Humans need to realise we are part of the eco system instead trying to control it.

“Though the problems of the world are increasingly complex, the solutions remain embarrassingly simple.”
― Bill Mollison

Permaculture farming can mean permanent agriculture and is defined as working with natural forces like the wind, sun and water to provide everything your plot needs.

Simply put it is a holistic approach to farming.

In my market garden I take the framework and tools I learnt on my design course to not just observe the land but to read it.

Here are a few examples of permaculture I adopt to my own plot…

– Understand where the sun spots are, where the wind direction comes from, the ideal areas to add wildflowers so bees have to fly over the plot to pollinate vegetable flowers on their way.

– Adding lots of edible flowers and herbs to my market garden to attract the good pests and pollinator to the garden that tend to eat the bad pests. This creates an eco system balance that avoids the need for pesticides.

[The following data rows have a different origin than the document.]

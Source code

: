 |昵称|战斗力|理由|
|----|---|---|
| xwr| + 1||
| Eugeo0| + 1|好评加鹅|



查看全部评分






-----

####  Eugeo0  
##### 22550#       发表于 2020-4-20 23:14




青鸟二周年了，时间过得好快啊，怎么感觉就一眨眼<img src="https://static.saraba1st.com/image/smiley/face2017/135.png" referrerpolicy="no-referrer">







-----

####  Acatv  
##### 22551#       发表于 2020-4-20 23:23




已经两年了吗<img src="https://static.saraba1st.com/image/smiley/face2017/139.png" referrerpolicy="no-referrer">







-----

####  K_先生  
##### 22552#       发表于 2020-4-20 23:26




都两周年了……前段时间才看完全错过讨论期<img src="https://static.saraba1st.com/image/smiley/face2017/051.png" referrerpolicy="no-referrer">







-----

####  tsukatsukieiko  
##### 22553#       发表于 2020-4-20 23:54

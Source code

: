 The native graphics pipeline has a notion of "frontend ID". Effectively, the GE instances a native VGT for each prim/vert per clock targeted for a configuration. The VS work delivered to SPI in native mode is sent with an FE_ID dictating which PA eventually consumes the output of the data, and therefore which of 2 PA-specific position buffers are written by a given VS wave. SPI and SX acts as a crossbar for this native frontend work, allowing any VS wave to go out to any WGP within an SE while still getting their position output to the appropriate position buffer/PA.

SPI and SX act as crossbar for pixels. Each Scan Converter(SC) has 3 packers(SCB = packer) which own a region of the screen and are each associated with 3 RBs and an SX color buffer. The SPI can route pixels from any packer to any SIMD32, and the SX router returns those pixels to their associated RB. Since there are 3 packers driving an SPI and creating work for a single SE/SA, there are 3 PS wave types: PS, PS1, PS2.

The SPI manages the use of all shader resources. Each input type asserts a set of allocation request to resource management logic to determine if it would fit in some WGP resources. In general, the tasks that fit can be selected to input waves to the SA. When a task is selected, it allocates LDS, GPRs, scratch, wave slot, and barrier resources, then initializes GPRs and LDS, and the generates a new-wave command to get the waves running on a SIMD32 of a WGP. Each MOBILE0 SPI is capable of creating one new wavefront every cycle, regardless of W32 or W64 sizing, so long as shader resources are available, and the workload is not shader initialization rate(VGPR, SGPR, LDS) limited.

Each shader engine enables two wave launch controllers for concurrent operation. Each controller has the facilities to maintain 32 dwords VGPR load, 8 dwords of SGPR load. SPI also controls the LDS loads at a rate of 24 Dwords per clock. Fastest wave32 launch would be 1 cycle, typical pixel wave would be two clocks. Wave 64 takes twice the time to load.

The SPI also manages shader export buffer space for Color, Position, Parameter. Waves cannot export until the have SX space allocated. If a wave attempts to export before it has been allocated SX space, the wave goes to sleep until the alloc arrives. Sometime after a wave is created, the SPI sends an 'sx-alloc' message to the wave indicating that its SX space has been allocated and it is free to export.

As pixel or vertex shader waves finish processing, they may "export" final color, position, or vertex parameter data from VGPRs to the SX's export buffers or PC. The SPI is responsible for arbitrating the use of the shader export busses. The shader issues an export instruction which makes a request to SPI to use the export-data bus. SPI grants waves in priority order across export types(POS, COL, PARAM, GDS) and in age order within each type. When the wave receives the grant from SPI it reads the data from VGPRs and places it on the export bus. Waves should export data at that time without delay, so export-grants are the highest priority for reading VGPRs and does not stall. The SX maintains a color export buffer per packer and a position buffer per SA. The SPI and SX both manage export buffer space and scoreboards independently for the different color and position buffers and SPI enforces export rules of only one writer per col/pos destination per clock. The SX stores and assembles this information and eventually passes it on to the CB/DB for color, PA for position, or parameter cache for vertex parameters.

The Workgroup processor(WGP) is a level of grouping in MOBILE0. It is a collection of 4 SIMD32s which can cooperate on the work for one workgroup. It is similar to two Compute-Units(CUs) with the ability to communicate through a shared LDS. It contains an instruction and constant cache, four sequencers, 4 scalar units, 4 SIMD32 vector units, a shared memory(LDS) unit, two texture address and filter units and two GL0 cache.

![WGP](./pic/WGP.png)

– Using garden waste (grass clippings, leaf mulch, wood chip and plant matter) to create rich compost that goes back onto the beds. This creates a closed loop system.

– Creating my own fertiliser from my Wormery along with harvesting stinging nettles and comfrey added to oxidised water to make a high nitrogen concentrate fertiliser.

– Companion planting – Planting beneficial plants next to each other so their can thrive and protect each other from pests. This helps maximise every square foot of the garden, to create more food, healthier plants and can sometimes improve flavour.

– Using Mulches. Compost, wood chip in pathways, straw and leaf mulches on the beds, these all help regulate soil temperatures, retains moisture and keeps the weed pressure off beds.

– No Dig system is under the framework of permaculture as it promotes healthy soil and an efficient way to grow more abundance in keeping with holistic land management.